Schools and law enforcement are warning parents about a viral challenge that dares kids to perform ever-increasing harmful behavior. On day 50 of the challenge: suicide.

The Blue Whale Challenge, also called the Blue Whale game and F57 tasks kids with scarier challenges every day, from watching a horror movie to cutting. On the 50th day, the participant is supposed to commit suicide. The game can reach kids through social-media channels like Instagram, SnapChat, YouTube and texting.

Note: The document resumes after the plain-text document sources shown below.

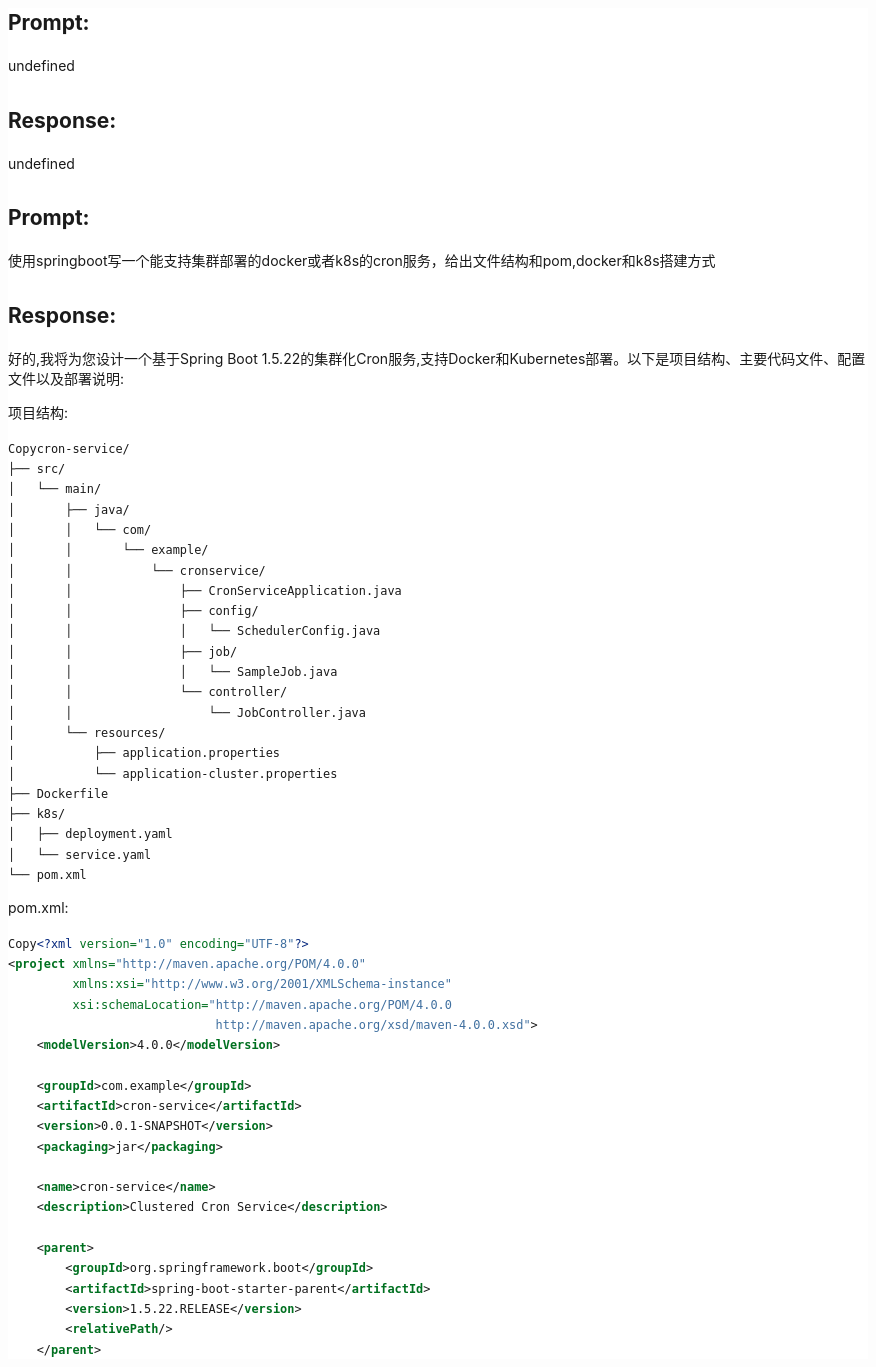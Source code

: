 ## Prompt:
undefined

## Response:
undefined

## Prompt:
使用springboot写一个能支持集群部署的docker或者k8s的cron服务，给出文件结构和pom,docker和k8s搭建方式

## Response:
好的,我将为您设计一个基于Spring Boot 1.5.22的集群化Cron服务,支持Docker和Kubernetes部署。以下是项目结构、主要代码文件、配置文件以及部署说明:

项目结构:

```
Copycron-service/
├── src/
│   └── main/
│       ├── java/
│       │   └── com/
│       │       └── example/
│       │           └── cronservice/
│       │               ├── CronServiceApplication.java
│       │               ├── config/
│       │               │   └── SchedulerConfig.java
│       │               ├── job/
│       │               │   └── SampleJob.java
│       │               └── controller/
│       │                   └── JobController.java
│       └── resources/
│           ├── application.properties
│           └── application-cluster.properties
├── Dockerfile
├── k8s/
│   ├── deployment.yaml
│   └── service.yaml
└── pom.xml
```

pom.xml:

```xml
Copy<?xml version="1.0" encoding="UTF-8"?>
<project xmlns="http://maven.apache.org/POM/4.0.0" 
         xmlns:xsi="http://www.w3.org/2001/XMLSchema-instance"
         xsi:schemaLocation="http://maven.apache.org/POM/4.0.0 
                             http://maven.apache.org/xsd/maven-4.0.0.xsd">
    <modelVersion>4.0.0</modelVersion>

    <groupId>com.example</groupId>
    <artifactId>cron-service</artifactId>
    <version>0.0.1-SNAPSHOT</version>
    <packaging>jar</packaging>

    <name>cron-service</name>
    <description>Clustered Cron Service</description>

    <parent>
        <groupId>org.springframework.boot</groupId>
        <artifactId>spring-boot-starter-parent</artifactId>
        <version>1.5.22.RELEASE</version>
        <relativePath/>
    </parent>
```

A Phoenix elementary school PTO group sent out a Facebook post this week about the social challenge. Phoenix’s Maricopa County Attorney Bill Montgomery said the same day that parents need to have a conversation with their children so that they “understand that this can have severely tragic consequences,” according to azcentral.com.

More warnings

  • The Baldwin County Public School system in Alabama notified parents in May, saying it may have been introduced to two of its high school campuses.

  • A 12-year-old girl’s mother in Mississippi discovered that her daughter’s participation in the “game” from deleted album photos on her cell phone, according to 41 KSHV in Kansas City, Mo.
  • The Northern California Vacaville Unified School District this month told parents that you can “never be too careful when it comes to protecting our children” in a Facebook post about the Blue Whale Challenge.

  • The Miami Police Department produced a video last week about the online challenge.

Worrisome hoax ?

The “game” has been cited as a hoax, because of the lack of injuries or suicides connected with it. But educators still worry about the game if only because hashtags on social media connected with the Blue Whale Challenge can influence vulnerable teens.

Joronda Montaño of the non-profit organization NotMyKid, which addresses teen challenges including online safety, said parents should start a conversation by asking their children open-ended questions.

‘Simply ask’

“Simply ask, ‘Are there any new games online that you’re hearing about or that you and your friends are playing that are popular on Instagram and Snapchat? Are there any popular challenges?’ Take an inventory first,” Montaño told azcentral.com.

Let middle-school kids lead the discussion, but it’s appropriate to ask older kids directly about the Blue Whale Challenge.

“Then ask, ‘And what about that would I be most concerned about?'”  Montaño said.

Parents should also search hashtags like #BlueWhaleChallenge on the social sites their kids use, she said.